Reputation: 53806
Below code calculates the total a fibonacci sequence to a particular number.
But a StackOverFlow exception is being thrown. Why is this exception being thrown as I am checking for 0 within the function ?
object fibonacci extends Application {
def fibonacci(i : Int) : Int = {
println(i)
if(i == 0) 0
if(i == 1) 1
fibonacci(i - 1) + fibonacci(i - 2)
}
fibonacci(3)
}
Error :
scala> fibonacci(3)
3
2
1
0
-1
-2
-3
-4
-5
-6
-7
-8
-9
.......
scala> fibonacci(3)
java.lang.StackOverflowError
at .fibonacci(<console>:10)
at .fibonacci(<console>:10)
at .fibonacci(<console>:10)
at .fibonacci(<console>:10)
Upvotes: 1
Views: 69
Reputation: 15074
Scala will automatically evaluate the return value of a function to be the value of the last statement calculated (this is the reason you don't need the return
keyword).
Without else
s, your two if
statements are stand-alone statements, but not the last statement in the function. They resolve to a value, but this value is not assigned to anything and so is thrown away and the function continues processing statements.
Putting else
s in (as per @Marth's solution) ensures that you end the function with one single statement consisting of a single if-else chain. This whole statement (and hence, the function) evaluates to the result of whichever branch of the chain is selected and executed.

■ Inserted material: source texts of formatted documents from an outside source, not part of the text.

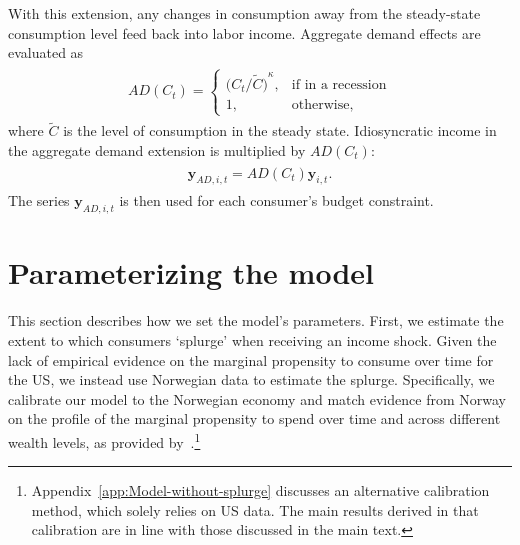 \documentclass[qe]{econsocart}
\begin{document}
With this extension, any changes in consumption away from the steady-state consumption level feed back into labor income.
Aggregate demand effects are evaluated as
\begin{equation}
  \begin{gathered}
    \begin{aligned}
      AD(C_t) =   \begin{cases}{\Big(C_t/\tilde{C}\Big)}^\kappa, & \text{if in a recession} \\
             1,                                & \text{otherwise} ,
                  \end{cases}
    \end{aligned}
  \end{gathered}
\end{equation}
where $\tilde{C}$ is the level of consumption in the steady state.
Idiosyncratic income in the aggregate demand extension is multiplied by $AD(C_t)$:
\begin{equation}
  \begin{gathered}
    \begin{aligned}
      \mathbf{y}_{AD,i,t} = AD(C_t)\mathbf{y}_{i,t}.
    \end{aligned}
  \end{gathered}
\end{equation}
The series $\mathbf{y}_{AD,i,t}$ is then used for each consumer's budget constraint.

\captionsetup[figure]{list=no}
\captionsetup[table]{list=no}

\section{Parameterizing the model}
\label{sec:parameters}

This section describes how we set the model's parameters. First, we estimate the extent to which consumers `splurge' when receiving an income shock. Given the lack of empirical evidence on the marginal propensity to consume over time for the US, we instead use Norwegian data to estimate the splurge. Specifically, we calibrate our model to the Norwegian economy and match evidence from Norway on the profile of the marginal propensity to spend over time and across different wealth levels, as provided by~\cite{fagereng-mpc-2021}.\footnote{Appendix~\ref{app:Model-without-splurge} discusses an alternative calibration method, which solely relies on US data. The main results derived in that calibration are in line with those discussed in the main text.}
\end{document}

You can also acheive the effect you want using a match
(which is also treated as one single statement):
def fibonacci(i : Int) : Int = {
println(i)
i match {
case 0 => 0
case 1 => 1
case _ => fibonacci(i - 1) + fibonacci(i - 2)
}
}
Upvotes: 2
Reputation: 24802
def fibonacci(i : Int) : Int = {
println(i)
if (i == 0) 0
else if (i == 1) 1
else fibonacci(i - 1) + fibonacci(i - 2)
}
Without those else
you're not stopping when you reach 0 or 1.